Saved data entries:
——

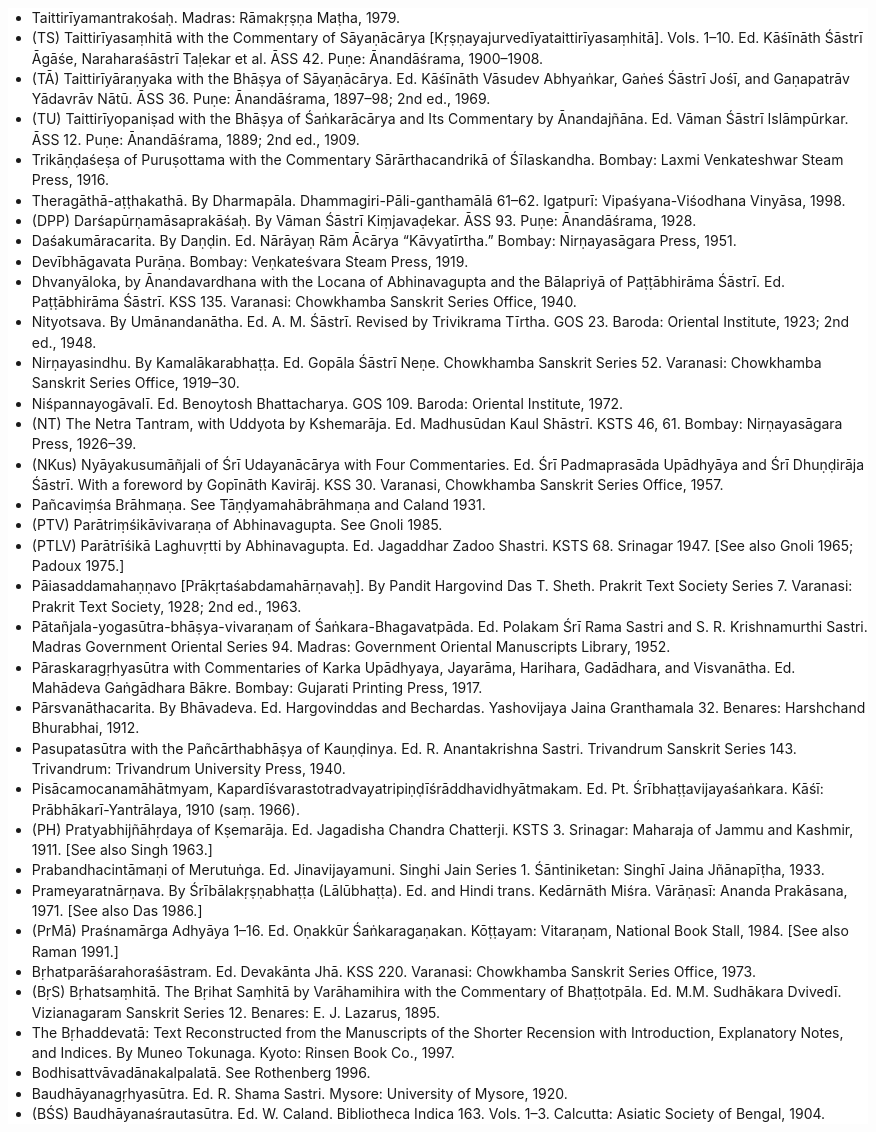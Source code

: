 - Taittirīyamantrakośaḥ. Madras: Rāmakṛṣṇa Maṭha, 1979.
- (TS) Taittirīyasaṃhitā with the Commentary of Sāyaṇācārya [Kṛṣṇayajurvedīyataittirīyasaṃhitā]. Vols. 1–10. Ed. Kāśīnāth Śāstrī Āgāśe, Naraharaśāstrī Taḷekar et al. ĀSS 42. Puṇe: Ānandāśrama, 1900–1908.
- (TĀ) Taittirīyāraṇyaka with the Bhāṣya of Sāyaṇācārya. Ed. Kāśīnāth Vāsudev Abhyaṅkar, Gaṅeś Śāstrī Jośī, and Gaṇapatrāv Yādavrāv Nātū. ĀSS 36. Puṇe: Ānandāśrama, 1897–98; 2nd ed., 1969.
- (TU) Taittirīyopaniṣad with the Bhāṣya of Śaṅkarācārya and Its Commentary by Ānandajñāna. Ed. Vāman Śāstrī Islāmpūrkar. ĀSS 12. Puṇe: Ānandāśrama, 1889; 2nd ed., 1909.
- Trikāṇḍaśeṣa of Puruṣottama with the Commentary Sārārthacandrikā of Śīlaskandha. Bombay: Laxmi Venkateshwar Steam Press, 1916.
- Theragāthā-aṭṭhakathā. By Dharmapāla. Dhammagiri-Pāli-ganthamālā 61–62. Igatpurī: Vipaśyana-Viśodhana Vinyāsa, 1998.
- (DPP) Darśapūrṇamāsaprakāśaḥ. By Vāman Śāstrī Kiṃjavaḍekar. ĀSS 93. Puṇe: Ānandāśrama, 1928.
- Daśakumāracarita. By Daṇḍin. Ed. Nārāyaṇ Rām Ācārya “Kāvyatīrtha.” Bombay: Nirṇayasāgara Press, 1951.
- Devībhāgavata Purāṇa. Bombay: Veṇkateśvara Steam Press, 1919.
- Dhvanyāloka, by Ānandavardhana with the Locana of Abhinavagupta and the Bālapriyā of Paṭṭābhirāma Śāstrī. Ed. Paṭṭābhirāma Śāstrī. KSS 135. Varanasi: Chowkhamba Sanskrit Series Office, 1940.
- Nityotsava. By Umānandanātha. Ed. A. M. Śāstrī. Revised by Trivikrama Tīrtha. GOS 23. Baroda: Oriental Institute, 1923; 2nd ed., 1948.
- Nirṇayasindhu. By Kamalākarabhaṭṭa. Ed. Gopāla Śāstrī Neṇe. Chowkhamba Sanskrit Series 52. Varanasi: Chowkhamba Sanskrit Series Office, 1919–30.
- Niśpannayogāvalī. Ed. Benoytosh Bhattacharya. GOS 109. Baroda: Oriental Institute, 1972.
- (NT) The Netra Tantram, with Uddyota by Kshemarāja. Ed. Madhusūdan Kaul Shāstrī. KSTS 46, 61. Bombay: Nirṇayasāgara Press, 1926–39.
- (NKus) Nyāyakusumāñjali of Śrī Udayanācārya with Four Commentaries. Ed. Śrī Padmaprasāda Upādhyāya and Śrī Dhuṇḍirāja Śāstrī. With a foreword by Gopīnāth Kavirāj. KSS 30. Varanasi, Chowkhamba Sanskrit Series Office, 1957.
- Pañcaviṃśa Brāhmaṇa. See Tāṇḍyamahābrāhmaṇa and Caland 1931.
- (PTV) Parātriṃśikāvivaraṇa of Abhinavagupta. See Gnoli 1985.
- (PTLV) Parātrīśikā Laghuvṛtti by Abhinavagupta. Ed. Jagaddhar Zadoo Shastri. KSTS 68. Srinagar 1947. [See also Gnoli 1965; Padoux 1975.]
- Pāiasaddamahaṇṇavo [Prākṛtaśabdamahārṇavaḥ]. By Pandit Hargovind Das T. Sheth. Prakrit Text Society Series 7. Varanasi: Prakrit Text Society, 1928; 2nd ed., 1963.
- Pātañjala-yogasūtra-bhāṣya-vivaraṇam of Śaṅkara-Bhagavatpāda. Ed. Polakam Śrī Rama Sastri and S. R. Krishnamurthi Sastri. Madras Government Oriental Series 94. Madras: Government Oriental Manuscripts Library, 1952.
- Pāraskaragṛhyasūtra with Commentaries of Karka Upādhyaya, Jayarāma, Harihara, Gadādhara, and Visvanātha. Ed. Mahādeva Gaṅgādhara Bākre. Bombay: Gujarati Printing Press, 1917.
- Pārsvanāthacarita. By Bhāvadeva. Ed. Hargovinddas and Bechardas. Yashovijaya Jaina Granthamala 32. Benares: Harshchand Bhurabhai, 1912.
- Pasupatasūtra with the Pañcārthabhāṣya of Kauṇḍinya. Ed. R. Anantakrishna Sastri. Trivandrum Sanskrit Series 143. Trivandrum: Trivandrum University Press, 1940.
- Pisācamocanamāhātmyam, Kapardīśvarastotradvayatripiṇḍīśrāddhavidhyātmakam. Ed. Pt. Śrībhaṭṭavijayaśaṅkara. Kāśī: Prābhākarī-Yantrālaya, 1910 (saṃ. 1966).
- (PH) Pratyabhijñāhṛdaya of Kṣemarāja. Ed. Jagadisha Chandra Chatterji. KSTS 3. Srinagar: Maharaja of Jammu and Kashmir, 1911. [See also Singh 1963.]
- Prabandhacintāmaṇi of Merutuṅga. Ed. Jinavijayamuni. Singhi Jain Series 1. Śāntiniketan: Singhī Jaina Jñānapīṭha, 1933.
- Prameyaratnārṇava. By Śrībālakṛṣṇabhaṭṭa (Lālūbhaṭṭa). Ed. and Hindi trans. Kedārnāth Miśra. Vārāṇasī: Ananda Prakāsana, 1971. [See also Das 1986.]
- (PrMā) Praśnamārga Adhyāya 1–16. Ed. Oṇakkūr Śaṅkaragaṇakan. Kōṭṭayam: Vitaraṇam, National Book Stall, 1984. [See also Raman 1991.]
- Bṛhatparāśarahoraśāstram. Ed. Devakānta Jhā. KSS 220. Varanasi: Chowkhamba Sanskrit Series Office, 1973.
- (BṛS) Bṛhatsaṃhitā. The Bṛihat Saṃhitā by Varāhamihira with the Commentary of Bhaṭṭotpāla. Ed. M.M. Sudhākara Dvivedī. Vizianagaram Sanskrit Series 12. Benares: E. J. Lazarus, 1895.
- The Bṛhaddevatā: Text Reconstructed from the Manuscripts of the Shorter Recension with Introduction, Explanatory Notes, and Indices. By Muneo Tokunaga. Kyoto: Rinsen Book Co., 1997.
- Bodhisattvāvadānakalpalatā. See Rothenberg 1996.
- Baudhāyanagṛhyasūtra. Ed. R. Shama Sastri. Mysore: University of Mysore, 1920.
- (BŚS) Baudhāyanaśrautasūtra. Ed. W. Caland. Bibliotheca Indica 163. Vols. 1–3. Calcutta: Asiatic Society of Bengal, 1904.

——

THE PROBLEM
Please repeat every record exactly, leaving the pictures out.

RESULT OF THE TASK
Source code

: - Taittirīyamantrakośaḥ. Madras: Rāmakṛṣṇa Maṭha, 1979.
- (TS) Taittirīyasaṃhitā with the Commentary of Sāyaṇācārya [Kṛṣṇayajurvedīyataittirīyasaṃhitā]. Vols. 1–10. Ed. Kāśīnāth Śāstrī Āgāśe, Naraharaśāstrī Taḷekar et al. ĀSS 42. Puṇe: Ānandāśrama, 1900–1908.
- (TĀ) Taittirīyāraṇyaka with the Bhāṣya of Sāyaṇācārya. Ed. Kāśīnāth Vāsudev Abhyaṅkar, Gaṅeś Śāstrī Jośī, and Gaṇapatrāv Yādavrāv Nātū. ĀSS 36. Puṇe: Ānandāśrama, 1897–98; 2nd ed., 1969.
- (TU) Taittirīyopaniṣad with the Bhāṣya of Śaṅkarācārya and Its Commentary by Ānandajñāna. Ed. Vāman Śāstrī Islāmpūrkar. ĀSS 12. Puṇe: Ānandāśrama, 1889; 2nd ed., 1909.
- Trikāṇḍaśeṣa of Puruṣottama with the Commentary Sārārthacandrikā of Śīlaskandha. Bombay: Laxmi Venkateshwar Steam Press, 1916.
- Theragāthā-aṭṭhakathā. By Dharmapāla. Dhammagiri-Pāli-ganthamālā 61–62. Igatpurī: Vipaśyana-Viśodhana Vinyāsa, 1998.
- (DPP) Darśapūrṇamāsaprakāśaḥ. By Vāman Śāstrī Kiṃjavaḍekar. ĀSS 93. Puṇe: Ānandāśrama, 1928.
- Daśakumāracarita. By Daṇḍin. Ed. Nārāyaṇ Rām Ācārya “Kāvyatīrtha.” Bombay: Nirṇayasāgara Press, 1951.
- Devībhāgavata Purāṇa. Bombay: Veṇkateśvara Steam Press, 1919.
- Dhvanyāloka, by Ānandavardhana with the Locana of Abhinavagupta and the Bālapriyā of Paṭṭābhirāma Śāstrī. Ed. Paṭṭābhirāma Śāstrī. KSS 135. Varanasi: Chowkhamba Sanskrit Series Office, 1940.
- Nityotsava. By Umānandanātha. Ed. A. M. Śāstrī. Revised by Trivikrama Tīrtha. GOS 23. Baroda: Oriental Institute, 1923; 2nd ed., 1948.
- Nirṇayasindhu. By Kamalākarabhaṭṭa. Ed. Gopāla Śāstrī Neṇe. Chowkhamba Sanskrit Series 52. Varanasi: Chowkhamba Sanskrit Series Office, 1919–30.
- Niśpannayogāvalī. Ed. Benoytosh Bhattacharya. GOS 109. Baroda: Oriental Institute, 1972.
- (NT) The Netra Tantram, with Uddyota by Kshemarāja. Ed. Madhusūdan Kaul Shāstrī. KSTS 46, 61. Bombay: Nirṇayasāgara Press, 1926–39.
- (NKus) Nyāyakusumāñjali of Śrī Udayanācārya with Four Commentaries. Ed. Śrī Padmaprasāda Upādhyāya and Śrī Dhuṇḍirāja Śāstrī. With a foreword by Gopīnāth Kavirāj. KSS 30. Varanasi, Chowkhamba Sanskrit Series Office, 1957.
- Pañcaviṃśa Brāhmaṇa. See Tāṇḍyamahābrāhmaṇa and Caland 1931.
- (PTV) Parātriṃśikāvivaraṇa of Abhinavagupta. See Gnoli 1985.
- (PTLV) Parātrīśikā Laghuvṛtti by Abhinavagupta. Ed. Jagaddhar Zadoo Shastri. KSTS 68. Srinagar 1947. [See also Gnoli 1965; Padoux 1975.]
- Pāiasaddamahaṇṇavo [Prākṛtaśabdamahārṇavaḥ]. By Pandit Hargovind Das T. Sheth. Prakrit Text Society Series 7. Varanasi: Prakrit Text Society, 1928; 2nd ed., 1963.
- Pātañjala-yogasūtra-bhāṣya-vivaraṇam of Śaṅkara-Bhagavatpāda. Ed. Polakam Śrī Rama Sastri and S. R. Krishnamurthi Sastri. Madras Government Oriental Series 94. Madras: Government Oriental Manuscripts Library, 1952.
- Pāraskaragṛhyasūtra with Commentaries of Karka Upādhyaya, Jayarāma, Harihara, Gadādhara, and Visvanātha. Ed. Mahādeva Gaṅgādhara Bākre. Bombay: Gujarati Printing Press, 1917.
- Pārsvanāthacarita. By Bhāvadeva. Ed. Hargovinddas and Bechardas. Yashovijaya Jaina Granthamala 32. Benares: Harshchand Bhurabhai, 1912.
- Pasupatasūtra with the Pañcārthabhāṣya of Kauṇḍinya. Ed. R. Anantakrishna Sastri. Trivandrum Sanskrit Series 143. Trivandrum: Trivandrum University Press, 1940.
- Pisācamocanamāhātmyam, Kapardīśvarastotradvayatripiṇḍīśrāddhavidhyātmakam. Ed. Pt. Śrībhaṭṭavijayaśaṅkara. Kāśī: Prābhākarī-Yantrālaya, 1910 (saṃ. 1966).
- (PH) Pratyabhijñāhṛdaya of Kṣemarāja. Ed. Jagadisha Chandra Chatterji. KSTS 3. Srinagar: Maharaja of Jammu and Kashmir, 1911. [See also Singh 1963.]
- Prabandhacintāmaṇi of Merutuṅga. Ed. Jinavijayamuni. Singhi Jain Series 1. Śāntiniketan: Singhī Jaina Jñānapīṭha, 1933.
- Prameyaratnārṇava. By Śrībālakṛṣṇabhaṭṭa (Lālūbhaṭṭa). Ed. and Hindi trans. Kedārnāth Miśra. Vārāṇasī: Ananda Prakāsana, 1971. [See also Das 1986.]
- (PrMā) Praśnamārga Adhyāya 1–16. Ed. Oṇakkūr Śaṅkaragaṇakan. Kōṭṭayam: Vitaraṇam, National Book Stall, 1984. [See also Raman 1991.]
- Bṛhatparāśarahoraśāstram. Ed. Devakānta Jhā. KSS 220. Varanasi: Chowkhamba Sanskrit Series Office, 1973.
- (BṛS) Bṛhatsaṃhitā. The Bṛihat Saṃhitā by Varāhamihira with the Commentary of Bhaṭṭotpāla. Ed. M.M. Sudhākara Dvivedī. Vizianagaram Sanskrit Series 12. Benares: E. J. Lazarus, 1895.
- The Bṛhaddevatā: Text Reconstructed from the Manuscripts of the Shorter Recension with Introduction, Explanatory Notes, and Indices. By Muneo Tokunaga. Kyoto: Rinsen Book Co., 1997.
- Bodhisattvāvadānakalpalatā. See Rothenberg 1996.
- Baudhāyanagṛhyasūtra. Ed. R. Shama Sastri. Mysore: University of Mysore, 1920.
- (BŚS) Baudhāyanaśrautasūtra. Ed. W. Caland. Bibliotheca Indica 163. Vols. 1–3. Calcutta: Asiatic Society of Bengal, 1904.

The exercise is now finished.